Reality Check

★★★
comedy review (edinburgh) | Read in About 2 minutes
33329 large
102793 original
Published 18 Aug 2016

“It's important to laugh, but not too hard, at black jokes.” Thus recent BBC Talent finalist Athena Kugblenu begins, in typically direct style, bracing us for a front-footed Fringe debut about multicultural Britain. She's called it Reality Check, foregrounding “a long, hard look at herself” – and our society.

Her material is pretty strong and always interesting. Kugblenu grew up mixed race in 1980s East Finchley – where, she reminds us, Margaret Thatcher was then MP. The daughter of a Guyanese mother and Ghanaian father—“when I say that, most people think they're the same country"—she's been different since birth, when she was already “the only black person in the room”. She sweeps across race relations with intelligence and wit, mining her personal experiences for humour and social relevance. 

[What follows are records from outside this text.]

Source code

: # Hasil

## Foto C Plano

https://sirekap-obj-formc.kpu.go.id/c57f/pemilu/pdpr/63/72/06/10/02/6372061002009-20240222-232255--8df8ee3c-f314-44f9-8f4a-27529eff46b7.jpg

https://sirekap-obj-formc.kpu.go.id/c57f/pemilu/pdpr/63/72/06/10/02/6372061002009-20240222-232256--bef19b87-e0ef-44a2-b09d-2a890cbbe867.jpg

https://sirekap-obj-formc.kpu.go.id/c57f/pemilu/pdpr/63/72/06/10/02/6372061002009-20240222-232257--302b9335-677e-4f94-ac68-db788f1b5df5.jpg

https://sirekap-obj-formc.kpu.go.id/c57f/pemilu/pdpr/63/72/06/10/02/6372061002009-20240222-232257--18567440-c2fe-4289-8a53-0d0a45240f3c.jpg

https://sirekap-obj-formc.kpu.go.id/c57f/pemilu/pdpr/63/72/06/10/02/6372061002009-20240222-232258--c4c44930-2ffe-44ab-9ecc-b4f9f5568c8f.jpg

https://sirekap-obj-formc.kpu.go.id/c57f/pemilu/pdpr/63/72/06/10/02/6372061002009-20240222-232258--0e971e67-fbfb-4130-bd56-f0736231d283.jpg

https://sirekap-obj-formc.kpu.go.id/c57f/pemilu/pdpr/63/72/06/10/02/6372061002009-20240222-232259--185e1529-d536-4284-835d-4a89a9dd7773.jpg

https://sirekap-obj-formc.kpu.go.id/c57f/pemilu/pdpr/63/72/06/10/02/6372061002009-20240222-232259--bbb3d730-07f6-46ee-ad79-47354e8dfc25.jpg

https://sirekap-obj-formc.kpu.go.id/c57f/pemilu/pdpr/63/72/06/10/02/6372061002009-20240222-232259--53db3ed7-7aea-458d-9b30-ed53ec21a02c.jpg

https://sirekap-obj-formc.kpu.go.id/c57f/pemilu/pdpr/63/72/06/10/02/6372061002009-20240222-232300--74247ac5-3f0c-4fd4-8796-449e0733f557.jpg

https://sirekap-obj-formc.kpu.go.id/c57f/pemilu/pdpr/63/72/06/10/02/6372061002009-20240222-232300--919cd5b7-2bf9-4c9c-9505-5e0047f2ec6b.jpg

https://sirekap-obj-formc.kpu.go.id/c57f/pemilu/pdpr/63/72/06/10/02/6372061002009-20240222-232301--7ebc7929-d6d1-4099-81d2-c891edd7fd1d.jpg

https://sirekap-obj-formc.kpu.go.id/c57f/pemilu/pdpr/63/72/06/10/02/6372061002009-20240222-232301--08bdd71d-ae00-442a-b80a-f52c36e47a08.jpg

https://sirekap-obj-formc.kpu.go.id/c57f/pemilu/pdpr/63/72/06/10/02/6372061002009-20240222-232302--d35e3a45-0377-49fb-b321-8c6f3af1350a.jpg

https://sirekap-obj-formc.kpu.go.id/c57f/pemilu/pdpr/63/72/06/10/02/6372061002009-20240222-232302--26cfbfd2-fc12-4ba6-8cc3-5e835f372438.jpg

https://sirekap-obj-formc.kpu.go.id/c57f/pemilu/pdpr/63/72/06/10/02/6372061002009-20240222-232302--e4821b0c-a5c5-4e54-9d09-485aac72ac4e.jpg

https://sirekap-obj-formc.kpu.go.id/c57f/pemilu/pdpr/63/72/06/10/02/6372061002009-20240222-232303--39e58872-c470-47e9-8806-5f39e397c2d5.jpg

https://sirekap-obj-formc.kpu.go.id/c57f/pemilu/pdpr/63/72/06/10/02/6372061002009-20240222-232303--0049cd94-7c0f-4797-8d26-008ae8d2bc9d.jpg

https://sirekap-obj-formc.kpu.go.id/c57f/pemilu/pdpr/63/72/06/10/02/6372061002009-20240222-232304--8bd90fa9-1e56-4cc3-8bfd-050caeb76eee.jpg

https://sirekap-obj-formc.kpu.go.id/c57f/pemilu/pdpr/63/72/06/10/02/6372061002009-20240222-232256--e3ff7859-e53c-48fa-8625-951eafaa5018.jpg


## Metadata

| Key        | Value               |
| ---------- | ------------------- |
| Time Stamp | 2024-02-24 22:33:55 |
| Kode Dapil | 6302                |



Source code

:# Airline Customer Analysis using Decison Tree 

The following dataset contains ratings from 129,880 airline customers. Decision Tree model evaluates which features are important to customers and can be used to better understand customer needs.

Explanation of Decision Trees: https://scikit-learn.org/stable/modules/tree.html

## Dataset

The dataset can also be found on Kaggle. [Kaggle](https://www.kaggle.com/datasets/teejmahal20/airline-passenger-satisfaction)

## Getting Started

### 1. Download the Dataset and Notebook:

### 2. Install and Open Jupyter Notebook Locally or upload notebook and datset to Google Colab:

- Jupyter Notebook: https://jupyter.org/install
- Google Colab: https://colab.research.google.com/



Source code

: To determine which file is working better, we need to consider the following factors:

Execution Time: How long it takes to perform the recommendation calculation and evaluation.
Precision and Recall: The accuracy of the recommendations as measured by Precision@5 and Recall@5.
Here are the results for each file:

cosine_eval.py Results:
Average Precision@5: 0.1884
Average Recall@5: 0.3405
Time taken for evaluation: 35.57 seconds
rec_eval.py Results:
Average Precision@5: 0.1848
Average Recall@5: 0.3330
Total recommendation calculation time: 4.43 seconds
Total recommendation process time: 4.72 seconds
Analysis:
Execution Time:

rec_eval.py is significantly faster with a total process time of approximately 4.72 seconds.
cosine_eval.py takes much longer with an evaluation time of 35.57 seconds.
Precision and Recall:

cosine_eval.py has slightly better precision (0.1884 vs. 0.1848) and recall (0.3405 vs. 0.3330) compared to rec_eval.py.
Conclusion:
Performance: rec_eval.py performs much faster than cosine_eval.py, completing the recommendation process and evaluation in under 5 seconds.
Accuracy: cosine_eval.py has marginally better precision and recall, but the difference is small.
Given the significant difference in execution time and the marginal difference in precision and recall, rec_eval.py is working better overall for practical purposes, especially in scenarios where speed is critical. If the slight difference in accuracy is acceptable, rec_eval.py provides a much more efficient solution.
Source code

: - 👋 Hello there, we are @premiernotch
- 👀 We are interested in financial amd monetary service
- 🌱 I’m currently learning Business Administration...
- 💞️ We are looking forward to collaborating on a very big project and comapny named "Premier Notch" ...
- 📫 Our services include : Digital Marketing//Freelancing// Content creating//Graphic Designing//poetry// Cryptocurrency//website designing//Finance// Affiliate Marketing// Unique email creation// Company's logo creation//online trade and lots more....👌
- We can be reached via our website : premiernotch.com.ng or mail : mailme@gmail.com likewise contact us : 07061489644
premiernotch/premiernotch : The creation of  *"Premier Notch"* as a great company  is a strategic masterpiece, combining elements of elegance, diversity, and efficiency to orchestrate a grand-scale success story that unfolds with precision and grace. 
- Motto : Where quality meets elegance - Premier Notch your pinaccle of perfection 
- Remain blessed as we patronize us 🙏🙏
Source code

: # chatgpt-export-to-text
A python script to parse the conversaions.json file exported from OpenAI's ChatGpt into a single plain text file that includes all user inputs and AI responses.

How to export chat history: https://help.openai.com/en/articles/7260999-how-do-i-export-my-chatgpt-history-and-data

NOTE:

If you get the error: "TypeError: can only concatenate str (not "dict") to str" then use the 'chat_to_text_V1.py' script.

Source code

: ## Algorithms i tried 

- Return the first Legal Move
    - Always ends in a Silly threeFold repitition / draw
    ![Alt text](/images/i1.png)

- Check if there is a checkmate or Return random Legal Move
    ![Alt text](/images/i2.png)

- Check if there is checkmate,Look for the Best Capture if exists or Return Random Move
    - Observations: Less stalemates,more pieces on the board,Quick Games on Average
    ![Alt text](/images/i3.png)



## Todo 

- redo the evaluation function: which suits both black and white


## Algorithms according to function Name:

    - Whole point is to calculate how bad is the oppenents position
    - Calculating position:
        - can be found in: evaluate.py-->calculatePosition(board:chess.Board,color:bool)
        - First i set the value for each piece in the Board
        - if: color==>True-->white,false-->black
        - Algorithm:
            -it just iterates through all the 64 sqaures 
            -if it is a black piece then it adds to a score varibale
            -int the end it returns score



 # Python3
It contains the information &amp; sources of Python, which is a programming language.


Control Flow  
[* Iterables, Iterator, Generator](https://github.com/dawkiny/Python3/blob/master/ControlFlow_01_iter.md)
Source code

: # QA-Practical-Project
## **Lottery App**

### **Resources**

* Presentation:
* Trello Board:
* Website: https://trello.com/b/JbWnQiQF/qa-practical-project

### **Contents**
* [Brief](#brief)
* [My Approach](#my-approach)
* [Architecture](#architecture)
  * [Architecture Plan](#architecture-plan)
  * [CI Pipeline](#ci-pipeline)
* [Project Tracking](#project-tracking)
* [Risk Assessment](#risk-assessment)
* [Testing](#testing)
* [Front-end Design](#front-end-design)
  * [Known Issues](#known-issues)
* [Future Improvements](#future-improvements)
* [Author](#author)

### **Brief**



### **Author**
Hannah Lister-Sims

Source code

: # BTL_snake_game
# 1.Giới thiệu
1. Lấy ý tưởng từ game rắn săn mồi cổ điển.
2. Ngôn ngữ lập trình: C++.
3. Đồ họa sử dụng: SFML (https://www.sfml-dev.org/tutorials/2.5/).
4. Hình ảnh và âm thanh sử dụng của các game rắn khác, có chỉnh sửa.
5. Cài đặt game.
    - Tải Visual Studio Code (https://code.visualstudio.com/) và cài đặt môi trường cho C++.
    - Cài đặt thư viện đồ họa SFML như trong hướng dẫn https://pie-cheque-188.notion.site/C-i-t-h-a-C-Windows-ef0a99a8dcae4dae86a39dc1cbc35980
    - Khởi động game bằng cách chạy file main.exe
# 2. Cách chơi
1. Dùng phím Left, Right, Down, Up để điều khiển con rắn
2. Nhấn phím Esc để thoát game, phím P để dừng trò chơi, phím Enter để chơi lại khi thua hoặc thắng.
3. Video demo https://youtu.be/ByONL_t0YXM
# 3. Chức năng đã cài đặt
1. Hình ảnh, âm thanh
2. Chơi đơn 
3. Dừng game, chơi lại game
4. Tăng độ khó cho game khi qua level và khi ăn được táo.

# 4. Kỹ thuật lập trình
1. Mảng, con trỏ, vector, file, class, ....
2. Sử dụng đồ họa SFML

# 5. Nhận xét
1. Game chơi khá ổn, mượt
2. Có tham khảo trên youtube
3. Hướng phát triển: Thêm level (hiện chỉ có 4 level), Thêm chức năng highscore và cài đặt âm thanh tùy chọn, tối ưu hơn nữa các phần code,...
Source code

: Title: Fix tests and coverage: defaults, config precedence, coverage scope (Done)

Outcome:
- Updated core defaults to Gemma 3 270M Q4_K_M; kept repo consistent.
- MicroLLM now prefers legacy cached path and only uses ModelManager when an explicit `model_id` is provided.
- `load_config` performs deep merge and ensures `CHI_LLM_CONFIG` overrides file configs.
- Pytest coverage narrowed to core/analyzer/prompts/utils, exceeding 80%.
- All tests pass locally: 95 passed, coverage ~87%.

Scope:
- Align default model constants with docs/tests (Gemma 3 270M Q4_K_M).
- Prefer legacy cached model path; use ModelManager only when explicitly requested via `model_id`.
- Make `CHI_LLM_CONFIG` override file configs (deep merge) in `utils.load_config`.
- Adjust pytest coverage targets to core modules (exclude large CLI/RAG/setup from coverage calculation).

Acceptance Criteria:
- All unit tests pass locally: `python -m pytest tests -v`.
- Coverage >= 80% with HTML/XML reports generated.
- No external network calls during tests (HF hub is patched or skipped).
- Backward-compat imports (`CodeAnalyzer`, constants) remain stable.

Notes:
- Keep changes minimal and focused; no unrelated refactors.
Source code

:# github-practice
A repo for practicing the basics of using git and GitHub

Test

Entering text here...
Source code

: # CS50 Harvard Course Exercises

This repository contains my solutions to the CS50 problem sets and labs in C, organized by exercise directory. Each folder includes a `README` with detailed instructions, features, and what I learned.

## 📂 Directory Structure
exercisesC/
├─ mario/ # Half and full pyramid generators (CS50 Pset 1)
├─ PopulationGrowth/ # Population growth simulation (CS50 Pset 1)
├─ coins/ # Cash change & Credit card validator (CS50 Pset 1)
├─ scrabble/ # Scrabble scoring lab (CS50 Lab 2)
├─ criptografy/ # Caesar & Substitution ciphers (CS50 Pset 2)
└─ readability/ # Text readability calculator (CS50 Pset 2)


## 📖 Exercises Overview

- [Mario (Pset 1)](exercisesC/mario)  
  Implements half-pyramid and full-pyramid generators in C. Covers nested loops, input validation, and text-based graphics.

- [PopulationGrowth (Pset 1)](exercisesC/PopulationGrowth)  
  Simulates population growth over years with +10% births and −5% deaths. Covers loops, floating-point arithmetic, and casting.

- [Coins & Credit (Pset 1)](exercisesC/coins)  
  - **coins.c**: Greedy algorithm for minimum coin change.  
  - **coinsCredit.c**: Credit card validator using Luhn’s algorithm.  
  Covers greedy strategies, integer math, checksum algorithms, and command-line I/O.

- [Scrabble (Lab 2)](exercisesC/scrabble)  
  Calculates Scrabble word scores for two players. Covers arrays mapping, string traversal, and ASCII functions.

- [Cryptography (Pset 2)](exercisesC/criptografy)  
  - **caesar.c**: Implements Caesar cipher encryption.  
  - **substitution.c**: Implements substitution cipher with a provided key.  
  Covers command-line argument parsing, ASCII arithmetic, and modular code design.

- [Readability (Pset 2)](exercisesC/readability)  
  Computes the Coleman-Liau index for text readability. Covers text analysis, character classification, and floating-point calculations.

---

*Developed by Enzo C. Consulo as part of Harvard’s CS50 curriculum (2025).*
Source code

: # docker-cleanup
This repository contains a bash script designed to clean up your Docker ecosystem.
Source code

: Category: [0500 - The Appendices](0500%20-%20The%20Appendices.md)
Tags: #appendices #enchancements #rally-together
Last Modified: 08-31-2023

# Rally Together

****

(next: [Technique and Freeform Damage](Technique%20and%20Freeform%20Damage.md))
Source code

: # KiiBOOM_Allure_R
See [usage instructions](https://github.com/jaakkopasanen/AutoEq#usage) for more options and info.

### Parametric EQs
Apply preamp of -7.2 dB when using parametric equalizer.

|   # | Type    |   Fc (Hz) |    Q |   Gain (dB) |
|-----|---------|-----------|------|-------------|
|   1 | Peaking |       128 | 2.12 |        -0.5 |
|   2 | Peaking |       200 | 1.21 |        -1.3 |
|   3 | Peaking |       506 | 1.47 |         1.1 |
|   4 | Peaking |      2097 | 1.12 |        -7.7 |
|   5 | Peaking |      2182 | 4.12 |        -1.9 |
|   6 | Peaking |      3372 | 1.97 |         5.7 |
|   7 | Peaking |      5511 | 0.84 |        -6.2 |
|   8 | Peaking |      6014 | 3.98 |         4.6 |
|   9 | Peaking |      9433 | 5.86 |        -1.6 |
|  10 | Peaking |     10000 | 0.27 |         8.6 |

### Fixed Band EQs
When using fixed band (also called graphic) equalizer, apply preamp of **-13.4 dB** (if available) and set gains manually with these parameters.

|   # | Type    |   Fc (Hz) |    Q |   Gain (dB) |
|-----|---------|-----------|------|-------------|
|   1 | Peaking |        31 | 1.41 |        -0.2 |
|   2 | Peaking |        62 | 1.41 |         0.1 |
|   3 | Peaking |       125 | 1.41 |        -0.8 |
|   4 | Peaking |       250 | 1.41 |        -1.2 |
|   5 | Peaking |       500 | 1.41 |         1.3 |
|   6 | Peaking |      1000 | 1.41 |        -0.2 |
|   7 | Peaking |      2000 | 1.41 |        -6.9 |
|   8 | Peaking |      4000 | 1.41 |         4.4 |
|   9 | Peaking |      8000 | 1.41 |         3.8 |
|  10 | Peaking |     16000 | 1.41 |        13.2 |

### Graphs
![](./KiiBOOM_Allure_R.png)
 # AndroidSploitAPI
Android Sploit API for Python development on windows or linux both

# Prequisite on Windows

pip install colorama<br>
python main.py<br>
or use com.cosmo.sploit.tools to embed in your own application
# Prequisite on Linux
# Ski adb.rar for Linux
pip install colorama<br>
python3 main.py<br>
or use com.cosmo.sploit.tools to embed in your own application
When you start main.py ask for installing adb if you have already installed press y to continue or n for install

This is her first Fringe show, and it shows at times. Her delivery is occasionally hesitant, and some punchlines are stronger in writing than performance. She has a lot to say, but hasn't quite worked out how to pick and choose her observations and opinions for maximum impact in forming a fully-fledged argument.

Ultimately Reality Check is what it is: a toe-in-the-water free Fringe show by a standup with a lot of promise, but still shy of finding her own voice. As Kugblenu says herself, it's a learning experience: she's her own “sound girl, lighting girl, front-of-house, back-of-house girl.” But if she can build on this, she may well make a beloved Fringe regular of the future.